▶ TASK INSTRUCTIONS
Report back each line of the records that contains the string "flamegraph".
Start of DATA TO EXAMINE
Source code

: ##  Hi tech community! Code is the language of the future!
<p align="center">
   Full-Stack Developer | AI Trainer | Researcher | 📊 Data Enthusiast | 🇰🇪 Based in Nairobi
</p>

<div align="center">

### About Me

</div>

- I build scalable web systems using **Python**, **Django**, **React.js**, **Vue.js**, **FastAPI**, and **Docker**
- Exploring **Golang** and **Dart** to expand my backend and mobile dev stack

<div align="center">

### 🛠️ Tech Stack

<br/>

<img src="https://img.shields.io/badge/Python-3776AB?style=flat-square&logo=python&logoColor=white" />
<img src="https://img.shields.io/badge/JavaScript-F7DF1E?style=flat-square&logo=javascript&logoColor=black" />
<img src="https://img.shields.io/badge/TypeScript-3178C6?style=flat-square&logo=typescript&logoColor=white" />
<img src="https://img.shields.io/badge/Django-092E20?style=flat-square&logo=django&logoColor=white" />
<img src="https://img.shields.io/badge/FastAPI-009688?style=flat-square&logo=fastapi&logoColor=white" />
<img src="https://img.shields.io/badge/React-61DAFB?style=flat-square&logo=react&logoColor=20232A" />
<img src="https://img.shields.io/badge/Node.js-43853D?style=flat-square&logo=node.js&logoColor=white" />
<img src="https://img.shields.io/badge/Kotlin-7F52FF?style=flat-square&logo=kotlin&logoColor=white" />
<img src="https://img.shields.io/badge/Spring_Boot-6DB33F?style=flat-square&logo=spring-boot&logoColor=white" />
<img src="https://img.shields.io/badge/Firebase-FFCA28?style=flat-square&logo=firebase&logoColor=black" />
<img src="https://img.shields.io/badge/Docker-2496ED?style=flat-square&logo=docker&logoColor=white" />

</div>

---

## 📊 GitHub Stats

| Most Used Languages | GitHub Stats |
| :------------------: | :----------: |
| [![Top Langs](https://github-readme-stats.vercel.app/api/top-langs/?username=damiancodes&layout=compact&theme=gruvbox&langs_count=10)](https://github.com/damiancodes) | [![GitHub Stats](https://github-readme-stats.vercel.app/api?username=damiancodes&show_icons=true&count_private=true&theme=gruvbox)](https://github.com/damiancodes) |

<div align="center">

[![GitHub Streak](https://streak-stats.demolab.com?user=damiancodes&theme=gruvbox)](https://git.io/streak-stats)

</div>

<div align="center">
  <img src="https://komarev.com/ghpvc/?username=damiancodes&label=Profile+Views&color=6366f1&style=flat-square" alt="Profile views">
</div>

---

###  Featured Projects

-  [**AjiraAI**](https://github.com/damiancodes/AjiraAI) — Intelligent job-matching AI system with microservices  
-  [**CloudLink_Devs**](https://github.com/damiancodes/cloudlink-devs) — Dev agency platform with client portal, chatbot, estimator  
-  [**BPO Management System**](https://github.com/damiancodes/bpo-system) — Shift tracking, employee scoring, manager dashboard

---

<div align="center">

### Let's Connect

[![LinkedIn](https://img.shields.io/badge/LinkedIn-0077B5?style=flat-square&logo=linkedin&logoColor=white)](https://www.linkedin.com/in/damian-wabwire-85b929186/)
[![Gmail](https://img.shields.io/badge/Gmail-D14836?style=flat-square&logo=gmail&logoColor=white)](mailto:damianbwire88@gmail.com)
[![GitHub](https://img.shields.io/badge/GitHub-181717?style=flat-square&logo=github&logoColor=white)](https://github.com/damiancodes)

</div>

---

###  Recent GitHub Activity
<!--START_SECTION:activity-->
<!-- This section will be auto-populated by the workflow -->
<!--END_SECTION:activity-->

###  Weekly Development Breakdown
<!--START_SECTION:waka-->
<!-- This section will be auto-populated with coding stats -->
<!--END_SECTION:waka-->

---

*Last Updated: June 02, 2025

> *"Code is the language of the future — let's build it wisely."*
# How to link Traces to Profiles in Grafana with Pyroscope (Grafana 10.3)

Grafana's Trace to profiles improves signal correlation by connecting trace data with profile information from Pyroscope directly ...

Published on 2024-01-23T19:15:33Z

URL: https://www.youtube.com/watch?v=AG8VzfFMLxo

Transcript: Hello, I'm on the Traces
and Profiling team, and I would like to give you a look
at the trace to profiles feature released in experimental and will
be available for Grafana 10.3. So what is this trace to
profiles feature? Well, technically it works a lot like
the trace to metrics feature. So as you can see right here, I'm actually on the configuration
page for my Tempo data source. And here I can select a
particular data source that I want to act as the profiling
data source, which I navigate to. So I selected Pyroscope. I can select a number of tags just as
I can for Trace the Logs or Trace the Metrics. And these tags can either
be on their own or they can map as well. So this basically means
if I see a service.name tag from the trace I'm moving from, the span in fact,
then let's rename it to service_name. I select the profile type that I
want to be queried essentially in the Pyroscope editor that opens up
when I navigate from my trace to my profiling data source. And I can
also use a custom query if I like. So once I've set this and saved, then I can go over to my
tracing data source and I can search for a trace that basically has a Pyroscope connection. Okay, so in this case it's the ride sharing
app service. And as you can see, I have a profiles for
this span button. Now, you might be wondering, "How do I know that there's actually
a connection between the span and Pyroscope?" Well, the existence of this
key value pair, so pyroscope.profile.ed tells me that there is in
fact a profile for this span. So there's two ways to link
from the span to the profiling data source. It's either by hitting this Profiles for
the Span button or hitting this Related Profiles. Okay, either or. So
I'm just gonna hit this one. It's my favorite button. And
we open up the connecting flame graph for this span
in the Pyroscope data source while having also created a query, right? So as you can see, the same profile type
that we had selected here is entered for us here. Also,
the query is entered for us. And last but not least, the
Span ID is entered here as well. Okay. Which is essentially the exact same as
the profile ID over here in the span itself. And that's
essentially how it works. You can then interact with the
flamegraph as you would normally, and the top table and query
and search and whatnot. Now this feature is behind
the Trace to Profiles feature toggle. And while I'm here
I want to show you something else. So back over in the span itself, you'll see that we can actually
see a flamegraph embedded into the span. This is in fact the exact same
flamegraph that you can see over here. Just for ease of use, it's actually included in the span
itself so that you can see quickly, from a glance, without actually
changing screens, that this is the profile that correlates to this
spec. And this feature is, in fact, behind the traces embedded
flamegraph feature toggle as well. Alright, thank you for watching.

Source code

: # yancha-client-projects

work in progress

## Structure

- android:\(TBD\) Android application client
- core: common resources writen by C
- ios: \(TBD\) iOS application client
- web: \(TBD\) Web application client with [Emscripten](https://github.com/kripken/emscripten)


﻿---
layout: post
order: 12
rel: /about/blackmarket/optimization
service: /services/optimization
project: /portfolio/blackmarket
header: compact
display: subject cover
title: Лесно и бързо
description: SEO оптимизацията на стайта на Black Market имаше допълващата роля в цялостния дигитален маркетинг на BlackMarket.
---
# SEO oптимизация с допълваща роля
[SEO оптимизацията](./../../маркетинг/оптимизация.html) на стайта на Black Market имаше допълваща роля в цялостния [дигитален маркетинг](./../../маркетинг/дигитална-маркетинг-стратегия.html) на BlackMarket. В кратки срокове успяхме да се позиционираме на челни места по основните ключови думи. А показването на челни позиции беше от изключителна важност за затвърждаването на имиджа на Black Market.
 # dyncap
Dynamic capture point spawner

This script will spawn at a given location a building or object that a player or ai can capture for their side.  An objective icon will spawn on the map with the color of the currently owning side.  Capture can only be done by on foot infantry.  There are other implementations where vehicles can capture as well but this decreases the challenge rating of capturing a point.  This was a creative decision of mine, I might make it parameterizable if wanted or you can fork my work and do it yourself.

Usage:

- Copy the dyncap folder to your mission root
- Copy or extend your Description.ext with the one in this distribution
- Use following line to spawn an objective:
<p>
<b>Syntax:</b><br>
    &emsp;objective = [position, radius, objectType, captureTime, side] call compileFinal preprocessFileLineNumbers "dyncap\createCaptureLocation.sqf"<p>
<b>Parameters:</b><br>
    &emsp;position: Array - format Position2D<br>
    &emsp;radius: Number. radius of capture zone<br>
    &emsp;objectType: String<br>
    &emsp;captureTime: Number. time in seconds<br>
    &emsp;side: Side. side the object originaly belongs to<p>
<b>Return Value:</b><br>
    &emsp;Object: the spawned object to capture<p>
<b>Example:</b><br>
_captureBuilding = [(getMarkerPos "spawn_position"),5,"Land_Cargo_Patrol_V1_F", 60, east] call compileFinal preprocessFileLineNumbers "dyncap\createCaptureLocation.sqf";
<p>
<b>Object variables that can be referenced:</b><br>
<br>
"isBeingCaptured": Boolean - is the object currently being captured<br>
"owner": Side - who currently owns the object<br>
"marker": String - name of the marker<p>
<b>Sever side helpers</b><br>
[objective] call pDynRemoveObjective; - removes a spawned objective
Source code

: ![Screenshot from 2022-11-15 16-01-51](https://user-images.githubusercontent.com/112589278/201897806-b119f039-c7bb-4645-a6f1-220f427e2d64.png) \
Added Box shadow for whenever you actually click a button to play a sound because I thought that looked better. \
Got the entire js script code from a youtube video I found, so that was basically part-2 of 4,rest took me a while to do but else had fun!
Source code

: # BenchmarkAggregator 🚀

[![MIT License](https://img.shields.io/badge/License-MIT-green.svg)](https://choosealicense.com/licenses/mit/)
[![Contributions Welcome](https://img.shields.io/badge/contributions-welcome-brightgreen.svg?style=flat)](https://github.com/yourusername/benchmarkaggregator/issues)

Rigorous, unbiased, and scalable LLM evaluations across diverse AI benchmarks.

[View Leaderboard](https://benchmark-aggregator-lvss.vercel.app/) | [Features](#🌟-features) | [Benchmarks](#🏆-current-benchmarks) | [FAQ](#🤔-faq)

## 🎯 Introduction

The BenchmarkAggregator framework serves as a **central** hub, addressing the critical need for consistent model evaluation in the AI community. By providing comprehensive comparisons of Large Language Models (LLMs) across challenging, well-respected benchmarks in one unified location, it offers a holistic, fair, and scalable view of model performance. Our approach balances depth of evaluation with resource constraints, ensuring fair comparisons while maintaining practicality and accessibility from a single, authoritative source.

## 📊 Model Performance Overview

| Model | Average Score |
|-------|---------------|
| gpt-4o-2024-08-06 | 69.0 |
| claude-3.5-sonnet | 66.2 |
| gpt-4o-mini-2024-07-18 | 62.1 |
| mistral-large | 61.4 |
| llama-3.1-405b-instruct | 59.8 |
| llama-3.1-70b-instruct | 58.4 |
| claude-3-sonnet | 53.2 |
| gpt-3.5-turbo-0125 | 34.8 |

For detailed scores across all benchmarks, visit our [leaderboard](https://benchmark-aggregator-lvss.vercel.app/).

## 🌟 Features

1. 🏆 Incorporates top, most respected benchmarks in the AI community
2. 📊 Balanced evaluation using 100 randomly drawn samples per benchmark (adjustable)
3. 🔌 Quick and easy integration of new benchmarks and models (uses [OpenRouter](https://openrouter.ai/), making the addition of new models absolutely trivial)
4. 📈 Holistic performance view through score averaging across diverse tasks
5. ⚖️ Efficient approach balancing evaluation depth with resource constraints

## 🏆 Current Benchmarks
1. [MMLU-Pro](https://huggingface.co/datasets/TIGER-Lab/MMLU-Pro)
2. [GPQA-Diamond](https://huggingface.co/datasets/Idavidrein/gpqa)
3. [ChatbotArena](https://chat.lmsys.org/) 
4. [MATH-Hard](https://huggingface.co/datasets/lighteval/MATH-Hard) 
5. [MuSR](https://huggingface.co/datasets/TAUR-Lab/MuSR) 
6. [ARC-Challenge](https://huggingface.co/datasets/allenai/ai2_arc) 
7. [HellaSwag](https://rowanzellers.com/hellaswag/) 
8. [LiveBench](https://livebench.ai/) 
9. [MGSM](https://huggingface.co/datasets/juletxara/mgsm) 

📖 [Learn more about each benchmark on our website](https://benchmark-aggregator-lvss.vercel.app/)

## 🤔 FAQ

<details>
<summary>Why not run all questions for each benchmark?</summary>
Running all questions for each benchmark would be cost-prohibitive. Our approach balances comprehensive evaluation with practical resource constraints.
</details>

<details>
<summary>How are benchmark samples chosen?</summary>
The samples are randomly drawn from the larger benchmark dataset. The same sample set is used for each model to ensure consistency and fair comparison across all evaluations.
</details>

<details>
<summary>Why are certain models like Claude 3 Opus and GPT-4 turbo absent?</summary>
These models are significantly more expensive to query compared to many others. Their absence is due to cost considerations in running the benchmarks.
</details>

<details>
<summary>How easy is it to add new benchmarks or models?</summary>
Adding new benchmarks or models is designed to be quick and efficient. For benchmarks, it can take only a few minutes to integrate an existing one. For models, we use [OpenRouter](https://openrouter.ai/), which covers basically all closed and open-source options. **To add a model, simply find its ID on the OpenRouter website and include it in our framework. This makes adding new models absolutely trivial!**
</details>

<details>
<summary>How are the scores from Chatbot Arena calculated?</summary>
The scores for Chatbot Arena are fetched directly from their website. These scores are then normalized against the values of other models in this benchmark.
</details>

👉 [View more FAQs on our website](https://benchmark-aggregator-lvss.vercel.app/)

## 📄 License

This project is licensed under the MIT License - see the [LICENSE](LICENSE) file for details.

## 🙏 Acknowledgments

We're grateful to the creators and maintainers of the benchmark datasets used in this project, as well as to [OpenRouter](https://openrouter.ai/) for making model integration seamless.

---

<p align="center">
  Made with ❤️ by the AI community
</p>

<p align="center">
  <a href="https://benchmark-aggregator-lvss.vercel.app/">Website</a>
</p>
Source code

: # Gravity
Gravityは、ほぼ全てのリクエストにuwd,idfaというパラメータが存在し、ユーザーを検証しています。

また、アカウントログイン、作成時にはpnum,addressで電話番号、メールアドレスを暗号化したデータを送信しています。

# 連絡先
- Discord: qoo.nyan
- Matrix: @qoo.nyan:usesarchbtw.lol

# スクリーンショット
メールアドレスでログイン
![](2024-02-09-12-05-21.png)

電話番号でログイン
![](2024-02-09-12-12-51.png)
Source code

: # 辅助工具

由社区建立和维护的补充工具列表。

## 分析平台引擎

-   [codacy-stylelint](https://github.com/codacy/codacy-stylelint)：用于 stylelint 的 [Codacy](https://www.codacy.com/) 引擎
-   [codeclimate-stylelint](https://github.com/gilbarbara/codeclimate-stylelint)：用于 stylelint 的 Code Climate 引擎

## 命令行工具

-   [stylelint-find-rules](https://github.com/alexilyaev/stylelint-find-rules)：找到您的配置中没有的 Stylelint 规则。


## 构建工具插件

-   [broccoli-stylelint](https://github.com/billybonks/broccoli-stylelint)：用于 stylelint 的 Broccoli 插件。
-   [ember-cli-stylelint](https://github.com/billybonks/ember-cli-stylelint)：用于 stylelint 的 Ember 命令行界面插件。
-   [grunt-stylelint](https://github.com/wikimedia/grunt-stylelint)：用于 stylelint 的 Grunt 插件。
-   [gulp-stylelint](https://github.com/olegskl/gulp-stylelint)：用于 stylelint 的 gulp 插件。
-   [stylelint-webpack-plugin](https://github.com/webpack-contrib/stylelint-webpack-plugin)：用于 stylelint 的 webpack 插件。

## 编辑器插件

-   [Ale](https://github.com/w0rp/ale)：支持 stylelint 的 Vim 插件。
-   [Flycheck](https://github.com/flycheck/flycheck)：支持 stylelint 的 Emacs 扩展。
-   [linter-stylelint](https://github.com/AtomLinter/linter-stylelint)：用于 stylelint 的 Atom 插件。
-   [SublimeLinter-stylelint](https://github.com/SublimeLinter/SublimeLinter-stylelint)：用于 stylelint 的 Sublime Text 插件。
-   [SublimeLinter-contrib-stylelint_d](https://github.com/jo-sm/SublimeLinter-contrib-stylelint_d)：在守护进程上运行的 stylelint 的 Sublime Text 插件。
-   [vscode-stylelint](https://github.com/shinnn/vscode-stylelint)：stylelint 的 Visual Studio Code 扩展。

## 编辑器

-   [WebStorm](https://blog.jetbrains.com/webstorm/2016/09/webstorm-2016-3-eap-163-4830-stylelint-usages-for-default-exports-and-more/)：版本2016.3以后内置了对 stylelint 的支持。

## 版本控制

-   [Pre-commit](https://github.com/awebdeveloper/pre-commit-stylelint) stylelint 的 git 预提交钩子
End of DATA TO EXAMINE
▶ SOLUTION TO THIS PROBLEM
flamegraph as you would normally, and the top table and query
see a flamegraph embedded into the span. This is in fact the exact same
flamegraph that you can see over here. Just for ease of use, it's actually included in the span
flamegraph feature toggle as well. Alright, thank you for watching.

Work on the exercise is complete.